Primary Keys
A primary key is a column or set of columns that serves as the unique identifier for each row in a table. It enforces entity integrity, which is the rule that every row must be uniquely identifiable.
Core Purposes
- Uniqueness: Ensures each record can be uniquely identified and accessed
- Data integrity: Prevents duplicate records from being created
- Relational foundation: Provides a reliable point of reference for other tables to establish relationships
- Indexing: Automatically creates an index that speeds up data retrieval operations
Technical Characteristics
- Must contain a unique value for each record
- Cannot contain NULL values
- Should be immutable (rarely changed after creation)
- Is automatically indexed by the database management system
- Can be a single column (simple primary key) or multiple columns (composite primary key)

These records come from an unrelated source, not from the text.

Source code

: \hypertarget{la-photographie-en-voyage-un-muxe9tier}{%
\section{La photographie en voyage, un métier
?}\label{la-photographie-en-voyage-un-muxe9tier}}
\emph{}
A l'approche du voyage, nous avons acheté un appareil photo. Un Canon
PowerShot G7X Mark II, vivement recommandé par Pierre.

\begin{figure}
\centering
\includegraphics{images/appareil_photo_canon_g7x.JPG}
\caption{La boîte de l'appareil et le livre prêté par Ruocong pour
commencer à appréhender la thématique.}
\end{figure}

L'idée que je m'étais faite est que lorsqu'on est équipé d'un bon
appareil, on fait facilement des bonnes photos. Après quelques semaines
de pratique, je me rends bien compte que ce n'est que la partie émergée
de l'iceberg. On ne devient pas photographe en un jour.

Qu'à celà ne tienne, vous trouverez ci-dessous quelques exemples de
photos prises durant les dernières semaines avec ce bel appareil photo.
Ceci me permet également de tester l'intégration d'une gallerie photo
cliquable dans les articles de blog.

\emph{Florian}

Example in an E-commerce Database
Consider a Customers
table in an e-commerce system:
CREATE TABLE Customers (
customer_id INT NOT NULL AUTO_INCREMENT,
email VARCHAR(100) NOT NULL,
first_name VARCHAR(50) NOT NULL,
last_name VARCHAR(50) NOT NULL,
registration_date DATE NOT NULL,
PRIMARY KEY (customer_id)
);
In this example, customer_id
is the primary key. Each customer will have a unique ID automatically assigned by the database when a new record is created. Even if two customers share the same name, they will always have distinct customer_id
values.
Foreign Keys
Simple Definition
A foreign key is a column or set of columns in one table that establishes a link between the data in two tables. It creates and enforces a referential integrity constraint between the tables.
Core Purposes
- Creating relationships: Connects data between separate tables
- Referential integrity: Prevents orphaned records (records that reference non-existent data)

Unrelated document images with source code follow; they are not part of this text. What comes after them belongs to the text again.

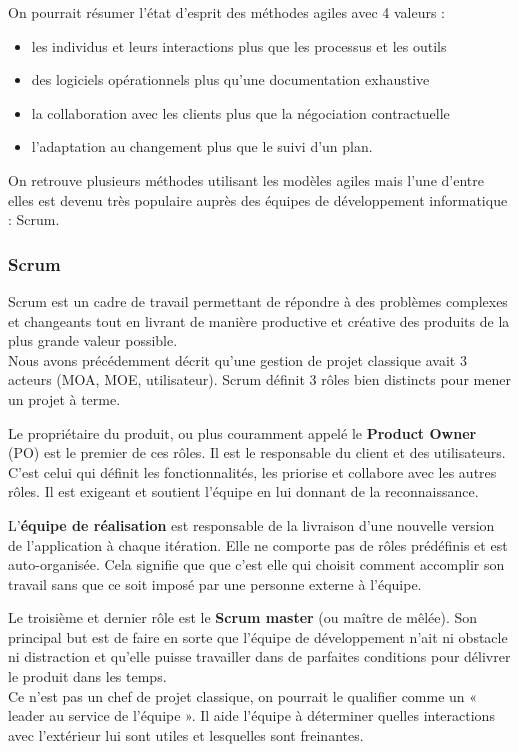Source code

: \documentclass[12pt]{report}
\begin{document}
On pourrait résumer l'état d'esprit des méthodes agiles avec 4 valeurs :
\begin{itemize}
\item les individus et leurs interactions plus que les processus et les outils
\item des logiciels opérationnels plus qu'une documentation exhaustive
\item la collaboration avec les clients plus que la négociation contractuelle
\item l'adaptation au changement plus que le suivi d'un plan\cite{gitagile}.
\end{itemize}
On retrouve plusieurs méthodes utilisant les modèles agiles mais l'une d'entre elles est devenu très populaire auprès des équipes de développement informatique : Scrum.

\subsubsection{Scrum}

Scrum est un cadre de travail permettant de répondre à des problèmes complexes et changeants tout en livrant de manière productive et créative des produits de la plus grande valeur possible\cite{gitagile}.~~\\
Nous avons précédemment décrit qu'une gestion de projet classique avait 3 acteurs (MOA, MOE, utilisateur). Scrum définit 3 rôles bien distincts pour mener un projet à terme.

Le propriétaire du produit, ou plus couramment appelé le \textbf{Product Owner} (PO) est le premier de ces rôles. Il est le responsable du client et des utilisateurs. C'est celui qui définit les fonctionnalités, les priorise et collabore avec les autres rôles. Il est exigeant et soutient l'équipe en lui donnant de la reconnaissance\cite{wikienscrum}.

L'\textbf{équipe de réalisation} est responsable de la livraison d'une nouvelle version de l'application à chaque itération. Elle ne comporte pas de rôles prédéfinis et est auto-organisée. Cela signifie que que c'est elle qui choisit comment accomplir son travail sans que ce soit imposé par une personne externe à l'équipe.

Le troisième et dernier rôle est le \textbf{Scrum master} (ou maître de mêlée). Son principal but est de faire en sorte que l'équipe de développement n'ait ni obstacle ni distraction et qu'elle puisse travailler dans de parfaites conditions pour délivrer le produit dans les temps.~~\\
Ce n'est pas un chef de projet classique, on pourrait le qualifier comme un « leader au service de l'équipe ». Il aide l'équipe à déterminer quelles interactions avec l'extérieur lui sont utiles et lesquelles sont freinantes.
\end{document}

- Data consistency: Ensures that references across tables remain valid
- Logical structure: Expresses real-world relationships in database design
Technical Characteristics
- References a primary key (or unique key) in another table
- Can contain NULL values (unless explicitly constrained otherwise)

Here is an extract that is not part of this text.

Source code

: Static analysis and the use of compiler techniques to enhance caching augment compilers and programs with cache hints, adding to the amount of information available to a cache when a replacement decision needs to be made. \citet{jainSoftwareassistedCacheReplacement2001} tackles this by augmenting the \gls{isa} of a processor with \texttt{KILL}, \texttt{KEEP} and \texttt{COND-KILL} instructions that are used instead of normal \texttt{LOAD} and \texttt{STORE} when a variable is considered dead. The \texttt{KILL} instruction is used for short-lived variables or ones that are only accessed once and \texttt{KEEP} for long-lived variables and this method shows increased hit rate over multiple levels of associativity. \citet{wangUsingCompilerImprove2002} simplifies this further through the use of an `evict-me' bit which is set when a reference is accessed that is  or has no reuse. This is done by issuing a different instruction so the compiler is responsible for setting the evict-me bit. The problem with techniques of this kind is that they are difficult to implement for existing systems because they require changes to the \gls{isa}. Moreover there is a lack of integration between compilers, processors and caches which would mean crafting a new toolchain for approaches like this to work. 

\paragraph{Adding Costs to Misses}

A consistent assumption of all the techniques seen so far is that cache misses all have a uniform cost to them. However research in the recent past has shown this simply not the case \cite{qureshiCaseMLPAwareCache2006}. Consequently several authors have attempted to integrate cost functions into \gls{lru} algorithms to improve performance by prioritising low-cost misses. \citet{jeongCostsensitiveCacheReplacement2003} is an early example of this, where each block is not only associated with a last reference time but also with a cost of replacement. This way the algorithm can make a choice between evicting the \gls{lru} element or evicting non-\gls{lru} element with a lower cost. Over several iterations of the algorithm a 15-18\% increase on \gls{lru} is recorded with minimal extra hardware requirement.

- May be part of a compound key that serves as the primary key in its own table
- Can have associated referential actions (CASCADE, SET NULL, etc.)
- Is not automatically indexed (though indexing is recommended)
Example in an E-commerce Database
Continuing with our e-commerce example, let's create an Orders
table that references the Customers
table:
CREATE TABLE Orders (
order_id INT NOT NULL AUTO_INCREMENT,
customer_id INT NOT NULL,
order_date DATETIME NOT NULL,
total_amount DECIMAL(10,2) NOT NULL,
PRIMARY KEY (order_id),
FOREIGN KEY (customer_id) REFERENCES Customers(customer_id)
);
Here, customer_id
in the Orders
table is a foreign key that references the primary key customer_id
in the Customers
table. This establishes a relationship: each order belongs to one specific customer.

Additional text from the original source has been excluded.